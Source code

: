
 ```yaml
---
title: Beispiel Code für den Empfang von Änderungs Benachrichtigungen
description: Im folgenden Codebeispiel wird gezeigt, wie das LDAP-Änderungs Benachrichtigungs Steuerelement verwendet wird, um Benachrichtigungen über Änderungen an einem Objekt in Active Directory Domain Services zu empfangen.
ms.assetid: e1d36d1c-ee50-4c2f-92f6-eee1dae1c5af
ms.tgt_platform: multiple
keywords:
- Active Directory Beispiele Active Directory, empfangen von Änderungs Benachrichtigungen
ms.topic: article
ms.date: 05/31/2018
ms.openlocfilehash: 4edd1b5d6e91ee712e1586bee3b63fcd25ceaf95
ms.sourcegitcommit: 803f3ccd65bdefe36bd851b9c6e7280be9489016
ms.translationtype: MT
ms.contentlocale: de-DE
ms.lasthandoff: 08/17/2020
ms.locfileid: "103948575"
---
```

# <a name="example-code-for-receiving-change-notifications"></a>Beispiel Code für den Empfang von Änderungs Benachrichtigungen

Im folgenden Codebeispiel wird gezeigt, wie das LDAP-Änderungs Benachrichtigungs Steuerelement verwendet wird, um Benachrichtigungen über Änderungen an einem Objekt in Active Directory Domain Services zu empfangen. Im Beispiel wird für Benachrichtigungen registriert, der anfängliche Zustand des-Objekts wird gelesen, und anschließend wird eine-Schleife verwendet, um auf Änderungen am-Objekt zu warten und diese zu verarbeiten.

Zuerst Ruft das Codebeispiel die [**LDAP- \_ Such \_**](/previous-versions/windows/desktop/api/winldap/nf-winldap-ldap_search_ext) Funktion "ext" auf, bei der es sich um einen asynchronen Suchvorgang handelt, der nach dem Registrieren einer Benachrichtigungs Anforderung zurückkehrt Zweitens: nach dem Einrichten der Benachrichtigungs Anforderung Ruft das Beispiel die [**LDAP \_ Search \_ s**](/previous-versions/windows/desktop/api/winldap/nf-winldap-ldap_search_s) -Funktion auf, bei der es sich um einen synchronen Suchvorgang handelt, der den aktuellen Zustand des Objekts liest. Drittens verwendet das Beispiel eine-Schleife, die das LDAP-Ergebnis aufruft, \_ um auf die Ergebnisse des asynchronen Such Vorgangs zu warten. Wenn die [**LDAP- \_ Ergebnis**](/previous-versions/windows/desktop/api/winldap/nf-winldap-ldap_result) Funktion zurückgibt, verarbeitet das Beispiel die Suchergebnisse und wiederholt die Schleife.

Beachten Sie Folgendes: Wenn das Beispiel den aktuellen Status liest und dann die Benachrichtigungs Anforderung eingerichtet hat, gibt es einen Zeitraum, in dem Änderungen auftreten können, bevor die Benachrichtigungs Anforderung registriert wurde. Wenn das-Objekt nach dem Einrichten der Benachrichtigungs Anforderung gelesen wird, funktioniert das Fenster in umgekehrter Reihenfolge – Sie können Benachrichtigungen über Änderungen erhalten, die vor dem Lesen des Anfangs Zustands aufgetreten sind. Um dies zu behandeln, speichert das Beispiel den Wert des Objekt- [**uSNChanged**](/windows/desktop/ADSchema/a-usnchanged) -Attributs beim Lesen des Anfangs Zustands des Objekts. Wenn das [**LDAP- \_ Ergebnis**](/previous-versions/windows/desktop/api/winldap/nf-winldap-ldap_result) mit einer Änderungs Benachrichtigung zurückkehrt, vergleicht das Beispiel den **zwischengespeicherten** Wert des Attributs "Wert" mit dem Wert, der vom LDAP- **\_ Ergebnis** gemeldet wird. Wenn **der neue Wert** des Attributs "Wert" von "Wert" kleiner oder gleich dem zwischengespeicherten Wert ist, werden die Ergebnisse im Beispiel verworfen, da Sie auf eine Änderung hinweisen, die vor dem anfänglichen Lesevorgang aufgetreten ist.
==========
* ACTIVITY:
Check each line of the data above, and please copy the ones in which the string "Steuerelement" occurs.

* TASK RESPONSE:
description: Im folgenden Codebeispiel wird gezeigt, wie das LDAP-Änderungs Benachrichtigungs Steuerelement verwendet wird, um Benachrichtigungen über Änderungen an einem Objekt in Active Directory Domain Services zu empfangen.
Im folgenden Codebeispiel wird gezeigt, wie das LDAP-Änderungs Benachrichtigungs Steuerelement verwendet wird, um Benachrichtigungen über Änderungen an einem Objekt in Active Directory Domain Services zu empfangen. Im Beispiel wird für Benachrichtigungen registriert, der anfängliche Zustand des-Objekts wird gelesen, und anschließend wird eine-Schleife verwendet, um auf Änderungen am-Objekt zu warten und diese zu verarbeiten.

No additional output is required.